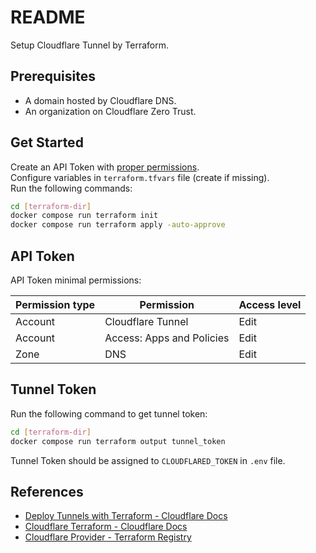# README

Setup Cloudflare Tunnel by Terraform.

## Prerequisites

- A domain hosted by Cloudflare DNS.
- An organization on Cloudflare Zero Trust.

## Get Started

Create an API Token with [proper permissions](#api-token).\
Configure variables in `terraform.tfvars` file (create if missing).\
Run the following commands:

```sh
cd [terraform-dir]
docker compose run terraform init
docker compose run terraform apply -auto-approve
```

## API Token

API Token minimal permissions:

| Permission type | Permission | Access level |
| - | - | - |
| Account | Cloudflare Tunnel | Edit |
| Account | Access: Apps and Policies | Edit |
| Zone | DNS | Edit |

## Tunnel Token

Run the following command to get tunnel token:

```sh
cd [terraform-dir]
docker compose run terraform output tunnel_token
```

Tunnel Token should be assigned to `CLOUDFLARED_TOKEN` in `.env` file.

## References

- [Deploy Tunnels with Terraform - Cloudflare Docs](https://developers.cloudflare.com/cloudflare-one/connections/connect-networks/deploy-tunnels/deployment-guides/terraform/)
- [Cloudflare Terraform - Cloudflare Docs](https://developers.cloudflare.com/terraform/)
- [Cloudflare Provider - Terraform Registry](https://registry.terraform.io/providers/cloudflare/cloudflare/latest/docs)
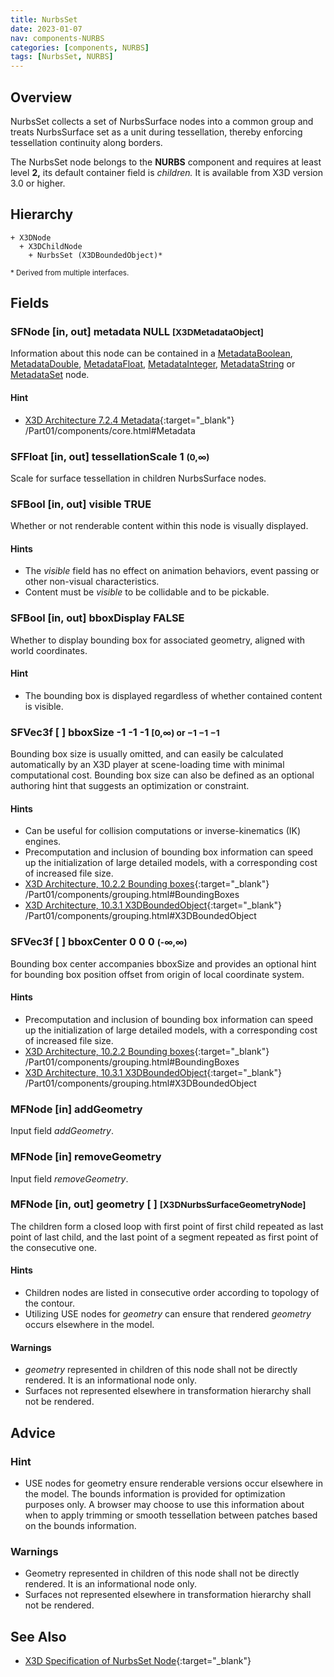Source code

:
 ```yaml
---
title: NurbsSet
date: 2023-01-07
nav: components-NURBS
categories: [components, NURBS]
tags: [NurbsSet, NURBS]
---
```

<style>
.post h3 {
  word-spacing: 0.2em;
}
</style>

## Overview

NurbsSet collects a set of NurbsSurface nodes into a common group and treats NurbsSurface set as a unit during tessellation, thereby enforcing tessellation continuity along borders.

The NurbsSet node belongs to the **NURBS** component and requires at least level **2,** its default container field is *children.* It is available from X3D version 3.0 or higher.

## Hierarchy

```
+ X3DNode
  + X3DChildNode
    + NurbsSet (X3DBoundedObject)*
```

<small>\* Derived from multiple interfaces.</small>

## Fields

### SFNode [in, out] **metadata** NULL <small>[X3DMetadataObject]</small>

Information about this node can be contained in a [MetadataBoolean](/x_ite/components/core/metadataboolean/), [MetadataDouble](/x_ite/components/core/metadatadouble/), [MetadataFloat](/x_ite/components/core/metadatafloat/), [MetadataInteger](/x_ite/components/core/metadatainteger/), [MetadataString](/x_ite/components/core/metadatastring/) or [MetadataSet](/x_ite/components/core/metadataset/) node.

#### Hint

- [X3D Architecture 7.2.4 Metadata](https://www.web3d.org/specifications/X3Dv4/ISO-IEC19775-1v4-IS){:target="_blank"} /Part01/components/core.html#Metadata

### SFFloat [in, out] **tessellationScale** 1 <small>(0,∞)</small>

Scale for surface tessellation in children NurbsSurface nodes.

### SFBool [in, out] **visible** TRUE

Whether or not renderable content within this node is visually displayed.

#### Hints

- The *visible* field has no effect on animation behaviors, event passing or other non-visual characteristics.
- Content must be *visible* to be collidable and to be pickable.

### SFBool [in, out] **bboxDisplay** FALSE

Whether to display bounding box for associated geometry, aligned with world coordinates.

#### Hint

- The bounding box is displayed regardless of whether contained content is visible.

### SFVec3f [ ] **bboxSize** -1 -1 -1 <small>[0,∞) or −1 −1 −1</small>

Bounding box size is usually omitted, and can easily be calculated automatically by an X3D player at scene-loading time with minimal computational cost. Bounding box size can also be defined as an optional authoring hint that suggests an optimization or constraint.

#### Hints

- Can be useful for collision computations or inverse-kinematics (IK) engines.
- Precomputation and inclusion of bounding box information can speed up the initialization of large detailed models, with a corresponding cost of increased file size.
- [X3D Architecture, 10.2.2 Bounding boxes](https://www.web3d.org/specifications/X3Dv4/ISO-IEC19775-1v4-IS){:target="_blank"} /Part01/components/grouping.html#BoundingBoxes
- [X3D Architecture, 10.3.1 X3DBoundedObject](https://www.web3d.org/specifications/X3Dv4/ISO-IEC19775-1v4-IS){:target="_blank"} /Part01/components/grouping.html#X3DBoundedObject

### SFVec3f [ ] **bboxCenter** 0 0 0 <small>(-∞,∞)</small>

Bounding box center accompanies bboxSize and provides an optional hint for bounding box position offset from origin of local coordinate system.

#### Hints

- Precomputation and inclusion of bounding box information can speed up the initialization of large detailed models, with a corresponding cost of increased file size.
- [X3D Architecture, 10.2.2 Bounding boxes](https://www.web3d.org/specifications/X3Dv4/ISO-IEC19775-1v4-IS){:target="_blank"} /Part01/components/grouping.html#BoundingBoxes
- [X3D Architecture, 10.3.1 X3DBoundedObject](https://www.web3d.org/specifications/X3Dv4/ISO-IEC19775-1v4-IS){:target="_blank"} /Part01/components/grouping.html#X3DBoundedObject

### MFNode [in] **addGeometry**

Input field *addGeometry*.

### MFNode [in] **removeGeometry**

Input field *removeGeometry*.

### MFNode [in, out] **geometry** [ ] <small>[X3DNurbsSurfaceGeometryNode]</small>

The children form a closed loop with first point of first child repeated as last point of last child, and the last point of a segment repeated as first point of the consecutive one.

#### Hints

- Children nodes are listed in consecutive order according to topology of the contour.
- Utilizing USE nodes for *geometry* can ensure that rendered *geometry* occurs elsewhere in the model.

#### Warnings

- *geometry* represented in children of this node shall not be directly rendered. It is an informational node only.
- Surfaces not represented elsewhere in transformation hierarchy shall not be rendered.

## Advice

### Hint

- USE nodes for geometry ensure renderable versions occur elsewhere in the model. The bounds information is provided for optimization purposes only. A browser may choose to use this information about when to apply trimming or smooth tessellation between patches based on the bounds information.

### Warnings

- Geometry represented in children of this node shall not be directly rendered. It is an informational node only.
- Surfaces not represented elsewhere in transformation hierarchy shall not be rendered.

## See Also

- [X3D Specification of NurbsSet Node](https://www.web3d.org/documents/specifications/19775-1/V4.0/Part01/components/nurbs.html#NurbsSet){:target="_blank"}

☆ ☆ ☆ ☆ ☆

• EXERCISE OBJECTIVE:
In the entries above, restate word for word the lines between the one holding "<small>\* Derived from" and the one holding "### SFBool [in, out] **bboxDisplay** FALSE", inclusive, and nothing besides.

• SOLVED EXERCISE:
<small>\* Derived from multiple interfaces.</small>

## Fields

### SFNode [in, out] **metadata** NULL <small>[X3DMetadataObject]</small>

Information about this node can be contained in a [MetadataBoolean](/x_ite/components/core/metadataboolean/), [MetadataDouble](/x_ite/components/core/metadatadouble/), [MetadataFloat](/x_ite/components/core/metadatafloat/), [MetadataInteger](/x_ite/components/core/metadatainteger/), [MetadataString](/x_ite/components/core/metadatastring/) or [MetadataSet](/x_ite/components/core/metadataset/) node.

#### Hint

- [X3D Architecture 7.2.4 Metadata](https://www.web3d.org/specifications/X3Dv4/ISO-IEC19775-1v4-IS){:target="_blank"} /Part01/components/core.html#Metadata

### SFFloat [in, out] **tessellationScale** 1 <small>(0,∞)</small>

Scale for surface tessellation in children NurbsSurface nodes.

### SFBool [in, out] **visible** TRUE

Whether or not renderable content within this node is visually displayed.

#### Hints

- The *visible* field has no effect on animation behaviors, event passing or other non-visual characteristics.
- Content must be *visible* to be collidable and to be pickable.

### SFBool [in, out] **bboxDisplay** FALSE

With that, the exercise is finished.